| About this exercise |
Filter these entries, keeping only lines that hold the word "connection".

| Records shown |
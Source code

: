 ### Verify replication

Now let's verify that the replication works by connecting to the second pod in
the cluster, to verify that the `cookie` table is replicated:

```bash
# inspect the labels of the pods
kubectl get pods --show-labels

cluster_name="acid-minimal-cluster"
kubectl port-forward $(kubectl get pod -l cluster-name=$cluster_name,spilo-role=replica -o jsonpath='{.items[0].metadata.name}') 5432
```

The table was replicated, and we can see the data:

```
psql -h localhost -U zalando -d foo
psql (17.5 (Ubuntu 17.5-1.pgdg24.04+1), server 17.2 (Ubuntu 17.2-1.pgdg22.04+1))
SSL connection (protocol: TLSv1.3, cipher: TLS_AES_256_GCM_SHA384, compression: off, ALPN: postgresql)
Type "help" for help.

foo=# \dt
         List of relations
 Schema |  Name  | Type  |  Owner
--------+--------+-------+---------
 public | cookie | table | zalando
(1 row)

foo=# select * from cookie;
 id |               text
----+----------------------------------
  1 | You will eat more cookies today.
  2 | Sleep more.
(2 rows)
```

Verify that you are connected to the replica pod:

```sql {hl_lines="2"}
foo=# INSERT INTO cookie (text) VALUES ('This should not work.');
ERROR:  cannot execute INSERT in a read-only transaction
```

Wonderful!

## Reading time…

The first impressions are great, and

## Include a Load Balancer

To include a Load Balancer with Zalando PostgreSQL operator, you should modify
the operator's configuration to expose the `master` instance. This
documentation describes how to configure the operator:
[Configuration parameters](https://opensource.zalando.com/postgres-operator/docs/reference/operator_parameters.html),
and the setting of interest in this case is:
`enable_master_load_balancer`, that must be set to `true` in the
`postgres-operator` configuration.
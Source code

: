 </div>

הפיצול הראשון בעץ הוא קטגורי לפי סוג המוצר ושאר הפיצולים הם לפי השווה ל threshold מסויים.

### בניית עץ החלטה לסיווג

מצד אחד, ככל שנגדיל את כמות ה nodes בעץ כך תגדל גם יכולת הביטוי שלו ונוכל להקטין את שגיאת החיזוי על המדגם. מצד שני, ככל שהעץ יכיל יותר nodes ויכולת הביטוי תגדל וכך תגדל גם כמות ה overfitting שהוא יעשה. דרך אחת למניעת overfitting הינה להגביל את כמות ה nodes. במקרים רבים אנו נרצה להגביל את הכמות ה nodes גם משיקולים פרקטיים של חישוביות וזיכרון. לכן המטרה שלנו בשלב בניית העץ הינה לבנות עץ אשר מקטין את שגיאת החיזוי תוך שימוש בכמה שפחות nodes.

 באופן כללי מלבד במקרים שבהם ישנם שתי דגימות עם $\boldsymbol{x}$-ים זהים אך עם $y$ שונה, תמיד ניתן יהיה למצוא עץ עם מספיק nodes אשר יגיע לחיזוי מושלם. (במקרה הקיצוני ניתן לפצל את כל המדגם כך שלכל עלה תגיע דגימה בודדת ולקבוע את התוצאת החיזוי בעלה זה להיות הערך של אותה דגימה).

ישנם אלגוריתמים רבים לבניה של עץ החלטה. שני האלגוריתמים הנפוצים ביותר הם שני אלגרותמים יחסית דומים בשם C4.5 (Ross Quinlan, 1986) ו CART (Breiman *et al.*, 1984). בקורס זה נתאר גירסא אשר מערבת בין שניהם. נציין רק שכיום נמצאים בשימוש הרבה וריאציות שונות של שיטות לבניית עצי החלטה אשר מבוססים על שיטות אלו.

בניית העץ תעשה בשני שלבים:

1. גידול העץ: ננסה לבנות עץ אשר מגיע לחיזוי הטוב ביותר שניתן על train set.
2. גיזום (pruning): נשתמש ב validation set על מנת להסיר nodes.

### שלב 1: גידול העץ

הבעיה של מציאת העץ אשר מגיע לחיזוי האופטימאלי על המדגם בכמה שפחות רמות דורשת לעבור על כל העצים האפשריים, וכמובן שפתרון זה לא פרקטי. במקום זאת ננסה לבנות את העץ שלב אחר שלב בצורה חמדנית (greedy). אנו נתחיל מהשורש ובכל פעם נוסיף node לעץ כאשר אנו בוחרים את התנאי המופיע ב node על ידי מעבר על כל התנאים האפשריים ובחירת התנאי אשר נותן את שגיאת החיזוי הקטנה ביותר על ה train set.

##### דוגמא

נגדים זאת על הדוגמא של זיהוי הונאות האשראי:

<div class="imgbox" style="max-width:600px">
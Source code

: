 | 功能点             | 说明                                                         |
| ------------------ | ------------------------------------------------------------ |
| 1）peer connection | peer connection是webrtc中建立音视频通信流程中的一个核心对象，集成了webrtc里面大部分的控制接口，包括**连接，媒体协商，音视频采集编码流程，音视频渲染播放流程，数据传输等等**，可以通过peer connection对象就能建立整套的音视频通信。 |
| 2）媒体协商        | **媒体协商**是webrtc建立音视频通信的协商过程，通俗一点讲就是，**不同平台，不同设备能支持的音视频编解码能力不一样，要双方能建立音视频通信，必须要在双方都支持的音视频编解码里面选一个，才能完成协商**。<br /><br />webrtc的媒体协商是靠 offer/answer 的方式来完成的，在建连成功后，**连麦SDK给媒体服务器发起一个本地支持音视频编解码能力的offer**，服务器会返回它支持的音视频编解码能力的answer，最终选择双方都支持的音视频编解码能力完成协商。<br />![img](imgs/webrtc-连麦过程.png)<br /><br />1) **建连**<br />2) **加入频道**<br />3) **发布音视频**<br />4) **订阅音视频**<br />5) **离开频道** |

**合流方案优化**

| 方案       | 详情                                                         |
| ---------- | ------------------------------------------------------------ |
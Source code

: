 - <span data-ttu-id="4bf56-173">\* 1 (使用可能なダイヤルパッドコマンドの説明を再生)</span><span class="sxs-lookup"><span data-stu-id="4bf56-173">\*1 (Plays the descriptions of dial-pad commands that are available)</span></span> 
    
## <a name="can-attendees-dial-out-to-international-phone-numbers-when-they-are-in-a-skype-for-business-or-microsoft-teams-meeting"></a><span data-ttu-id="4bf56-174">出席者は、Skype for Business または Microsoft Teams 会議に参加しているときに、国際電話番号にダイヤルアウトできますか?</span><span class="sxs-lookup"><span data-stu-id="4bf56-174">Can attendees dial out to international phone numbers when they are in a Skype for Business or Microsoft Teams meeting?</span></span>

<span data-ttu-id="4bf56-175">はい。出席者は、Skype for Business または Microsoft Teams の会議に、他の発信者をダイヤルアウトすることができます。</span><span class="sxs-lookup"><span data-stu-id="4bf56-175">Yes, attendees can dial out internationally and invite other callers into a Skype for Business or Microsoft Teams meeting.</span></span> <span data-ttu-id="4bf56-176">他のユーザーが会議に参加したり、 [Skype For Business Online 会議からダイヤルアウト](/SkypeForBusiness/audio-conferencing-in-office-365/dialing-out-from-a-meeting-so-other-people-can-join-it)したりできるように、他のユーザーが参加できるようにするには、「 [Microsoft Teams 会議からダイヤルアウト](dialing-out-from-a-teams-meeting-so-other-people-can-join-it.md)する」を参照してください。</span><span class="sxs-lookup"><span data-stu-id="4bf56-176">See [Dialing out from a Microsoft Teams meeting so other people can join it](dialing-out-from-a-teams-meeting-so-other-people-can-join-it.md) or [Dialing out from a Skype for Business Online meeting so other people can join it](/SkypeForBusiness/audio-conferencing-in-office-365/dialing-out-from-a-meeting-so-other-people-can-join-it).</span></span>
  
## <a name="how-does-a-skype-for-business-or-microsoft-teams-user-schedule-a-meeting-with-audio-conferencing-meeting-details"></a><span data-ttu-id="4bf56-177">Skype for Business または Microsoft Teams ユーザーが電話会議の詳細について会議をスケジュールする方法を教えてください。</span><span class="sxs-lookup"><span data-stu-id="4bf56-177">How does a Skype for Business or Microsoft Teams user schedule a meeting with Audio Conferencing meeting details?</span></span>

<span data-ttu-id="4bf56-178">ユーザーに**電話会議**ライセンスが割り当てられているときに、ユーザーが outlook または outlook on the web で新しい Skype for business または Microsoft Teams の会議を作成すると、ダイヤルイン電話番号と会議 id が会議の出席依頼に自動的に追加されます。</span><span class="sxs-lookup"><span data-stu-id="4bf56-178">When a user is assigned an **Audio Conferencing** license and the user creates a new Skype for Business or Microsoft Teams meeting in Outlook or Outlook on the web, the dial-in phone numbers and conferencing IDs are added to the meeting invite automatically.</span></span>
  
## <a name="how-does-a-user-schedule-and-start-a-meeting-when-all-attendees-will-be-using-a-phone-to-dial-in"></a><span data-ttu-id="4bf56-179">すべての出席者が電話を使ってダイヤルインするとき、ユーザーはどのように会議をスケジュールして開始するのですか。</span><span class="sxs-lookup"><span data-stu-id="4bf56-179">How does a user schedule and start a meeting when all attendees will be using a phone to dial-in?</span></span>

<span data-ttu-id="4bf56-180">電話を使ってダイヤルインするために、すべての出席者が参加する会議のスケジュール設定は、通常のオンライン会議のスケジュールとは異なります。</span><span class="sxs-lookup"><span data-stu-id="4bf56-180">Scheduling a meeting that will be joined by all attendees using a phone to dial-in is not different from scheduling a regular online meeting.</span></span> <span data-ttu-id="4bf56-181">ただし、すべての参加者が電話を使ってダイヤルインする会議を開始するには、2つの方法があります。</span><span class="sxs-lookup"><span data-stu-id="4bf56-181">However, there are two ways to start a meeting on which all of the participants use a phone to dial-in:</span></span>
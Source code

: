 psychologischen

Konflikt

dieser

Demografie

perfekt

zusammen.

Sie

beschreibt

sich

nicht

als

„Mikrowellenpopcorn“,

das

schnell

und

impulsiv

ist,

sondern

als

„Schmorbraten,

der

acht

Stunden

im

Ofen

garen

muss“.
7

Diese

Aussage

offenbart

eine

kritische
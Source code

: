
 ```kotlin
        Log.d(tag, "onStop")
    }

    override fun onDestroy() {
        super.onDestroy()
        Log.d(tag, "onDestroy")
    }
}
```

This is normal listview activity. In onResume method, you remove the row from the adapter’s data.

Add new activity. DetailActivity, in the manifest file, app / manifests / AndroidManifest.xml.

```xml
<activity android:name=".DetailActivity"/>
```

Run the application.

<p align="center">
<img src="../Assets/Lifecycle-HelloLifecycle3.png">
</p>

| Response to the task |
SSL connection (protocol: TLSv1.3, cipher: TLS_AES_256_GCM_SHA384, compression: off, ALPN: postgresql)
| 1）peer connection | peer connection是webrtc中建立音视频通信流程中的一个核心对象，集成了webrtc里面大部分的控制接口，包括**连接，媒体协商，音视频采集编码流程，音视频渲染播放流程，数据传输等等**，可以通过peer connection对象就能建立整套的音视频通信。 |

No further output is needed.